For around four years I have been building a portfolio of 30 stocks and I would like to calculate the portfolio returns as accurately as possible over that period.

On a Google Sheet, I have tracked all the purchases, sales and dividends for these stocks during the time I owned them. There are situations in which I have purchased, received dividends from and then sold companies fully - therefore I don’t own them now. In other words they are not in my current portfolio.

In order to calculate the returns for this portfolio, I have used the XIRR formula where I consider any purchases of stocks as negative cash flow amounts and any sales as positive cash flows (the same for existing companies in the portfolio). Along with this I have dates of these transactions and put today’s date for any stocks I currently still hold as if they were to be sold today.

After all this, I get an annualised return of around 3% returns. However I am not convinced this is actually the case - with a due sense of modesty.

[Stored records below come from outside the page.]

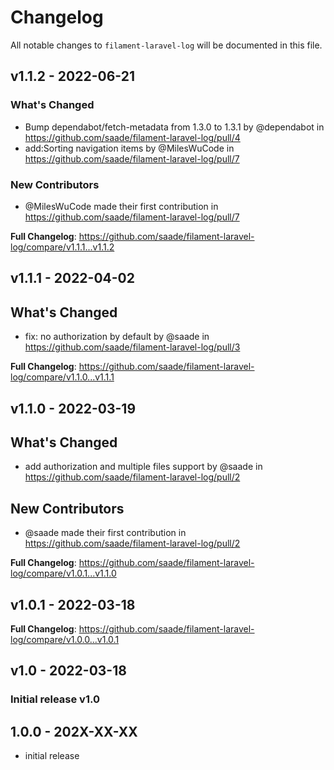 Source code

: # Changelog

All notable changes to `filament-laravel-log` will be documented in this file.

## v1.1.2 - 2022-06-21

### What's Changed

- Bump dependabot/fetch-metadata from 1.3.0 to 1.3.1 by @dependabot in https://github.com/saade/filament-laravel-log/pull/4
- add:Sorting navigation items by @MilesWuCode in https://github.com/saade/filament-laravel-log/pull/7

### New Contributors

- @MilesWuCode made their first contribution in https://github.com/saade/filament-laravel-log/pull/7

**Full Changelog**: https://github.com/saade/filament-laravel-log/compare/v1.1.1...v1.1.2

## v1.1.1 - 2022-04-02

## What's Changed

- fix: no authorization by default by @saade in https://github.com/saade/filament-laravel-log/pull/3

**Full Changelog**: https://github.com/saade/filament-laravel-log/compare/v1.1.0...v1.1.1

## v1.1.0 - 2022-03-19

## What's Changed

- add authorization and multiple files support by @saade in https://github.com/saade/filament-laravel-log/pull/2

## New Contributors

- @saade made their first contribution in https://github.com/saade/filament-laravel-log/pull/2

**Full Changelog**: https://github.com/saade/filament-laravel-log/compare/v1.0.1...v1.1.0

## v1.0.1 - 2022-03-18

**Full Changelog**: https://github.com/saade/filament-laravel-log/compare/v1.0.0...v1.0.1

## v1.0 - 2022-03-18

### Initial release v1.0

## 1.0.0 - 202X-XX-XX

- initial release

Yes, there have been losers, but there have been many more and much larger winners, especially in recent times.

Before the questions get asked, it is worthy to note that I have also invested in funds during this period in addition to individual stocks. Therefore, dividends received from stocks may have gone towards fund purchases to some extent. However, I want to calculate the return on my portfolio of individual stocks.

Please can someone confirm whether I am:

  1. correct in using the XIRR formula across multiple stocks as opposed to purchases and sales of a single fund.

I am aware that another alternative to calculating portfolio returns is calculating weighted returns based on the percentage of individual holdings relative to the overall value, and then summing these up. Is this a better alternative for me?

  1. if I am right with XIRR, am I correct with putting the purchases and sales of the transactions excluding the dividend transactions given they are reinvested and would naturally reflect in the buys and sells.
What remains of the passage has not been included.